Appearing in a televised address in early December 2012, Mr. Chavez sat between Vice- President Niclas Maduro and National Assembly President Diosdado Cabello and put his long-serving foreign minister, Mr. Maduro, in charge while he underwent treatment in Cuba.

Javier Corrales, political science professor at Amherst College in Massachusetts, argues that without a "final arbiter" – President Chavez – the current show of unity by Mr. Maduro and Mr. Cabello could lead to "splits."

"Very soon the Venezuelan government is going to have to tackle very difficult decisions.

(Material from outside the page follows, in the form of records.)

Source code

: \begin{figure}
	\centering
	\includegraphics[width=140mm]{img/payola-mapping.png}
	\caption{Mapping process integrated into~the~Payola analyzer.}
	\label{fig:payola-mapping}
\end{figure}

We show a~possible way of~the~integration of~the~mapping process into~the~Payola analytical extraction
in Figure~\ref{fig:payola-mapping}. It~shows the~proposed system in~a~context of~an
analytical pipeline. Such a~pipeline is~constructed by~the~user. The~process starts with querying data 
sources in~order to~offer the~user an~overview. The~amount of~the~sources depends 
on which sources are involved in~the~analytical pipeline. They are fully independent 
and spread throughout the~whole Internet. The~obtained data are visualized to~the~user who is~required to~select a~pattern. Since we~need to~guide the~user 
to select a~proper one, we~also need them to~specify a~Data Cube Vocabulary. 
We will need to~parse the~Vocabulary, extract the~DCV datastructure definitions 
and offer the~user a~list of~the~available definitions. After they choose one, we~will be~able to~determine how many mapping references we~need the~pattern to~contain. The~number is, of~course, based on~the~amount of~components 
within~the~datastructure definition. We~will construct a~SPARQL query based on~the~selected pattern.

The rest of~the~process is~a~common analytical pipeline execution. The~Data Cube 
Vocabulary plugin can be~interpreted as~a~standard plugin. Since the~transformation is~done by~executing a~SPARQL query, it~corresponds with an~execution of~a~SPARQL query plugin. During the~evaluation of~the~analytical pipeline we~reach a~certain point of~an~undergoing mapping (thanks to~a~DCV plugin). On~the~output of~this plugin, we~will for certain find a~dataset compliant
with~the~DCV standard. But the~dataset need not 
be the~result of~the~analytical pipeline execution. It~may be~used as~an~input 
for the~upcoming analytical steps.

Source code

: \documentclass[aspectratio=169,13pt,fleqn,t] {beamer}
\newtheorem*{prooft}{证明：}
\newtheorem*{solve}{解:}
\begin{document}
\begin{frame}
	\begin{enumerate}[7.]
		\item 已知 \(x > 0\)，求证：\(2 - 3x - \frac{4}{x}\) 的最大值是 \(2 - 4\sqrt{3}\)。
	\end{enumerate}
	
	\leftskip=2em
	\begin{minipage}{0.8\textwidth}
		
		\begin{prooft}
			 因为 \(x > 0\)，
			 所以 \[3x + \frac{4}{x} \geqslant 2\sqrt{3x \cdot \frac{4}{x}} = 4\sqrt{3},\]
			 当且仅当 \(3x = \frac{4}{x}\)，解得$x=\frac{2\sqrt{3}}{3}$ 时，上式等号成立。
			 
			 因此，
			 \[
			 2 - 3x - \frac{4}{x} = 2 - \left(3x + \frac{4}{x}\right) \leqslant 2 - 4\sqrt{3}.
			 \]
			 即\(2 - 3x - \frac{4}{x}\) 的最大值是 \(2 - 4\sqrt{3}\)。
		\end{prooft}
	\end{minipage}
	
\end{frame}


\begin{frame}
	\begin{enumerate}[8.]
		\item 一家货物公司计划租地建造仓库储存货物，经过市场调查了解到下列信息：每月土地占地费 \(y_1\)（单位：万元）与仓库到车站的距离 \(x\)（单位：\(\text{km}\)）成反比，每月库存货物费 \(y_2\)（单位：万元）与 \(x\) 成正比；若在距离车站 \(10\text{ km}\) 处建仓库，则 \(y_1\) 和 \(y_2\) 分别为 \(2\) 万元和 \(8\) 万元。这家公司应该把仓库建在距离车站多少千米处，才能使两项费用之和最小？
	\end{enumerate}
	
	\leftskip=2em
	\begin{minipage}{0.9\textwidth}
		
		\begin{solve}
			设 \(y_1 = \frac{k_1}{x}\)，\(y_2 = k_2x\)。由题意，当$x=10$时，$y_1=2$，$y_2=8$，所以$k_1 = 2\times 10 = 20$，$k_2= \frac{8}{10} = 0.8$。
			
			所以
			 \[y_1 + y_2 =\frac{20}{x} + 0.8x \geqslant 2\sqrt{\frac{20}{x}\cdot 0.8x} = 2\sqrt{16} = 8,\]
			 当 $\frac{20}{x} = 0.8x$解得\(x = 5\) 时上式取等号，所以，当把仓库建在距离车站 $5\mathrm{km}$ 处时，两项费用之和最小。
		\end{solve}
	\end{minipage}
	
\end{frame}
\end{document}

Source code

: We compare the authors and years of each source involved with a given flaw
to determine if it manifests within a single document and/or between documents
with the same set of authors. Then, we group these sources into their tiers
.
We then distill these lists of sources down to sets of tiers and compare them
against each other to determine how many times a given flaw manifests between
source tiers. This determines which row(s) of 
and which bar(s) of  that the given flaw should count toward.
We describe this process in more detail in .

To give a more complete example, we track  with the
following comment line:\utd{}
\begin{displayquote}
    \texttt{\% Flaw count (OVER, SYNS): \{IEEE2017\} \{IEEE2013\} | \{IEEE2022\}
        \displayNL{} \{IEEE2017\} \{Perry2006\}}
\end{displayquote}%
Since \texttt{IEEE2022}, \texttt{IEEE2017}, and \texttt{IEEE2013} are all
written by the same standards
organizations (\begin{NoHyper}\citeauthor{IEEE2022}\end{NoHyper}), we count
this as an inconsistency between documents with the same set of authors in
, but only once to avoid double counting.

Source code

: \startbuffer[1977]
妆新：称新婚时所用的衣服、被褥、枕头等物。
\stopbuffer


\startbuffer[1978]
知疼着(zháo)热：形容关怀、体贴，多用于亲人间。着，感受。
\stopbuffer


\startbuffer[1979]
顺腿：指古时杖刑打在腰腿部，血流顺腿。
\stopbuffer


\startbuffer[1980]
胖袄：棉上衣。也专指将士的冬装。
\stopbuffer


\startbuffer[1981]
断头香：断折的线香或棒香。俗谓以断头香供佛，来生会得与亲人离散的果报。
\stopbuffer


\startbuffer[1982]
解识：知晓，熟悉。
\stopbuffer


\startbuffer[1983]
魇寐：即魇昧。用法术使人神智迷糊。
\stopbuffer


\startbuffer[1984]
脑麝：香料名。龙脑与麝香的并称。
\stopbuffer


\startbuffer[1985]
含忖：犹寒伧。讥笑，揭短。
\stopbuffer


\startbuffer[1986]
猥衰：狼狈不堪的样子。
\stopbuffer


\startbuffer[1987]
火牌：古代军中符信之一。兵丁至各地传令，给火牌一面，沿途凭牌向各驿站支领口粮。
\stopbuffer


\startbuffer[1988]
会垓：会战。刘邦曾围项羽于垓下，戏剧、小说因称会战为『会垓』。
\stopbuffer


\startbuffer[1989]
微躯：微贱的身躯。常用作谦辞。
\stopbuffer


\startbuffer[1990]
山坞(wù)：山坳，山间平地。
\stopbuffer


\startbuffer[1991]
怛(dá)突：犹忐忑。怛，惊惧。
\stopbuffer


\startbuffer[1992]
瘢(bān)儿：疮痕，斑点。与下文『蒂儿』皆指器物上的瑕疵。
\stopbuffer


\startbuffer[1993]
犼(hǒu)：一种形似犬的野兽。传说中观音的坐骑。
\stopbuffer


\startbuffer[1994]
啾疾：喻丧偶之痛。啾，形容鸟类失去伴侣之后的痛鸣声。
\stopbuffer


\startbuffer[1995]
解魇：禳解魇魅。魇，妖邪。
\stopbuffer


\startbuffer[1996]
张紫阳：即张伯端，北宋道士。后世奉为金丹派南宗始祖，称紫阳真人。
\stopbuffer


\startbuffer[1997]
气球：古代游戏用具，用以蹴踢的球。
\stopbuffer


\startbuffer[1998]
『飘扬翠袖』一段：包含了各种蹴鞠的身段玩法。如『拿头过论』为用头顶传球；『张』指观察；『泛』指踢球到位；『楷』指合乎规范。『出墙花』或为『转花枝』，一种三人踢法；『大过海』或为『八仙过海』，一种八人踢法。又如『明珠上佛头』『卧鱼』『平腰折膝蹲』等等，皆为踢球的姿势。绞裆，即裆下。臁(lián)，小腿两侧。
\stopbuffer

What to do with the deficit, what to do with the debt, what to do with the Americans, what to do with peace negotiations in Colombia, what to do with the incredibly low price of gasoline in Venezuela," said Mr. Corrales.

"At some point I expect some division and once those divisions emerge there's going to be a power struggle – in part because the issues that are looming are very divisive in any government," he added.

Mr. Chavez's sudden departure and statements by his vice-president in which Mr. Maduro said the president's status was "delicate and complex" following surgery and a respiratory infection, led to predictions that the 58-year-old's health was deteriorating. But on Monday, the country's information minister, Ernesto Villegas, said the Mr. Chavez was in a "stable situation".

"Even if Chavez were to come back he's never [going to] come back with the political weight that he had before. It is inevitable that over the coming days [Vice-President] Maduro or [National Assembly President] Cabello, or both, are going to consolidate new leaderships," said Mr. Corrales.